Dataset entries
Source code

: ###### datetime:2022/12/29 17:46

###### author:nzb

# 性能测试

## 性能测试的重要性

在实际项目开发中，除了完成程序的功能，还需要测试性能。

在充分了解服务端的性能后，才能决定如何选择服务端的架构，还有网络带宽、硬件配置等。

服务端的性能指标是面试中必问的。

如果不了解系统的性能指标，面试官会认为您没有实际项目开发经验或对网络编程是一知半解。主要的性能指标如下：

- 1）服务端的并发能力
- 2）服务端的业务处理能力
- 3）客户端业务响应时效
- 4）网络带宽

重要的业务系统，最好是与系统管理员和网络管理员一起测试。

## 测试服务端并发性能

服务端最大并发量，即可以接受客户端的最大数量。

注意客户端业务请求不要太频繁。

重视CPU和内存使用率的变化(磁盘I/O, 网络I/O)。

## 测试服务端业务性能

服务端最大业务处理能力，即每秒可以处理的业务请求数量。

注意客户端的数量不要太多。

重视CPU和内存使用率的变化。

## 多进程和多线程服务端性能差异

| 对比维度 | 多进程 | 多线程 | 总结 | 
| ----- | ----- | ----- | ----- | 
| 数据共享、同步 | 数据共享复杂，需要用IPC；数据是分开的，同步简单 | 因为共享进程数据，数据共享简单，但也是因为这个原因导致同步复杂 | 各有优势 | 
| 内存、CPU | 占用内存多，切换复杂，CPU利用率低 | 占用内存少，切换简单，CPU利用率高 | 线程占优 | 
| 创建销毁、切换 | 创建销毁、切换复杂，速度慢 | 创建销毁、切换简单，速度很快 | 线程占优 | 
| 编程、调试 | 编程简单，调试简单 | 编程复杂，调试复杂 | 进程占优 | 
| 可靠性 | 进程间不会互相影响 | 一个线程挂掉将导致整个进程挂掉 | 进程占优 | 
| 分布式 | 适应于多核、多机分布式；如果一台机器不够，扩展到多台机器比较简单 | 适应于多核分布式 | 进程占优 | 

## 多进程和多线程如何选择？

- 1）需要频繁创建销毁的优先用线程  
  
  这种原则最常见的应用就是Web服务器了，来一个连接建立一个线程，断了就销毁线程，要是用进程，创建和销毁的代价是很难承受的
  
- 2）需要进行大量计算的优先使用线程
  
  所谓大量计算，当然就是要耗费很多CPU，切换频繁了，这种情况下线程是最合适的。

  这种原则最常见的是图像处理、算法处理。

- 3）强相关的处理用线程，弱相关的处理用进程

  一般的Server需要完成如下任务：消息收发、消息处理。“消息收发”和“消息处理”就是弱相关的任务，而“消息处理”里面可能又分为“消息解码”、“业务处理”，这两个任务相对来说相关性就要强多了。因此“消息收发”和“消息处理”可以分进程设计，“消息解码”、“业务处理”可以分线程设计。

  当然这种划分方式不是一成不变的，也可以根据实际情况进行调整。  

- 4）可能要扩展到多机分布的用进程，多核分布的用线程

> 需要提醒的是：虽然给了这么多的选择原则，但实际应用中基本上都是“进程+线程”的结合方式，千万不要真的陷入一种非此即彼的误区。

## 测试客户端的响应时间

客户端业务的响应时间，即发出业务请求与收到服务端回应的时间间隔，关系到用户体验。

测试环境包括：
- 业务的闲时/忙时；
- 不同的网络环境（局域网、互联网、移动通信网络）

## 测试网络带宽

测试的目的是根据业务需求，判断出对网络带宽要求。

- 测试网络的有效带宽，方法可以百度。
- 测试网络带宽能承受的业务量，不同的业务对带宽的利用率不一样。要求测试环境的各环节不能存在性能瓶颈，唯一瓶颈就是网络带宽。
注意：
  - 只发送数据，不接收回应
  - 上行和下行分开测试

## EXERCISE DIRECTIONS
Set every entry down once more, exactly as written above.

## EXERCISE ANSWER
Source code

: ###### datetime:2022/12/29 17:46

###### author:nzb

# 性能测试

## 性能测试的重要性

在实际项目开发中，除了完成程序的功能，还需要测试性能。

在充分了解服务端的性能后，才能决定如何选择服务端的架构，还有网络带宽、硬件配置等。

服务端的性能指标是面试中必问的。

如果不了解系统的性能指标，面试官会认为您没有实际项目开发经验或对网络编程是一知半解。主要的性能指标如下：

- 1）服务端的并发能力
- 2）服务端的业务处理能力
- 3）客户端业务响应时效
- 4）网络带宽

重要的业务系统，最好是与系统管理员和网络管理员一起测试。

## 测试服务端并发性能

服务端最大并发量，即可以接受客户端的最大数量。

注意客户端业务请求不要太频繁。

重视CPU和内存使用率的变化(磁盘I/O, 网络I/O)。

## 测试服务端业务性能

服务端最大业务处理能力，即每秒可以处理的业务请求数量。

注意客户端的数量不要太多。

重视CPU和内存使用率的变化。

## 多进程和多线程服务端性能差异

| 对比维度 | 多进程 | 多线程 | 总结 | 
| ----- | ----- | ----- | ----- | 
| 数据共享、同步 | 数据共享复杂，需要用IPC；数据是分开的，同步简单 | 因为共享进程数据，数据共享简单，但也是因为这个原因导致同步复杂 | 各有优势 | 
| 内存、CPU | 占用内存多，切换复杂，CPU利用率低 | 占用内存少，切换简单，CPU利用率高 | 线程占优 | 
| 创建销毁、切换 | 创建销毁、切换复杂，速度慢 | 创建销毁、切换简单，速度很快 | 线程占优 | 
| 编程、调试 | 编程简单，调试简单 | 编程复杂，调试复杂 | 进程占优 | 
| 可靠性 | 进程间不会互相影响 | 一个线程挂掉将导致整个进程挂掉 | 进程占优 | 
| 分布式 | 适应于多核、多机分布式；如果一台机器不够，扩展到多台机器比较简单 | 适应于多核分布式 | 进程占优 | 

## 多进程和多线程如何选择？

- 1）需要频繁创建销毁的优先用线程  
  
  这种原则最常见的应用就是Web服务器了，来一个连接建立一个线程，断了就销毁线程，要是用进程，创建和销毁的代价是很难承受的
  
- 2）需要进行大量计算的优先使用线程
  
  所谓大量计算，当然就是要耗费很多CPU，切换频繁了，这种情况下线程是最合适的。

  这种原则最常见的是图像处理、算法处理。

- 3）强相关的处理用线程，弱相关的处理用进程

  一般的Server需要完成如下任务：消息收发、消息处理。“消息收发”和“消息处理”就是弱相关的任务，而“消息处理”里面可能又分为“消息解码”、“业务处理”，这两个任务相对来说相关性就要强多了。因此“消息收发”和“消息处理”可以分进程设计，“消息解码”、“业务处理”可以分线程设计。

  当然这种划分方式不是一成不变的，也可以根据实际情况进行调整。  

- 4）可能要扩展到多机分布的用进程，多核分布的用线程

> 需要提醒的是：虽然给了这么多的选择原则，但实际应用中基本上都是“进程+线程”的结合方式，千万不要真的陷入一种非此即彼的误区。

## 测试客户端的响应时间

客户端业务的响应时间，即发出业务请求与收到服务端回应的时间间隔，关系到用户体验。

测试环境包括：
- 业务的闲时/忙时；
- 不同的网络环境（局域网、互联网、移动通信网络）

## 测试网络带宽

测试的目的是根据业务需求，判断出对网络带宽要求。

- 测试网络的有效带宽，方法可以百度。
- 测试网络带宽能承受的业务量，不同的业务对带宽的利用率不一样。要求测试环境的各环节不能存在性能瓶颈，唯一瓶颈就是网络带宽。
注意：
  - 只发送数据，不接收回应
  - 上行和下行分开测试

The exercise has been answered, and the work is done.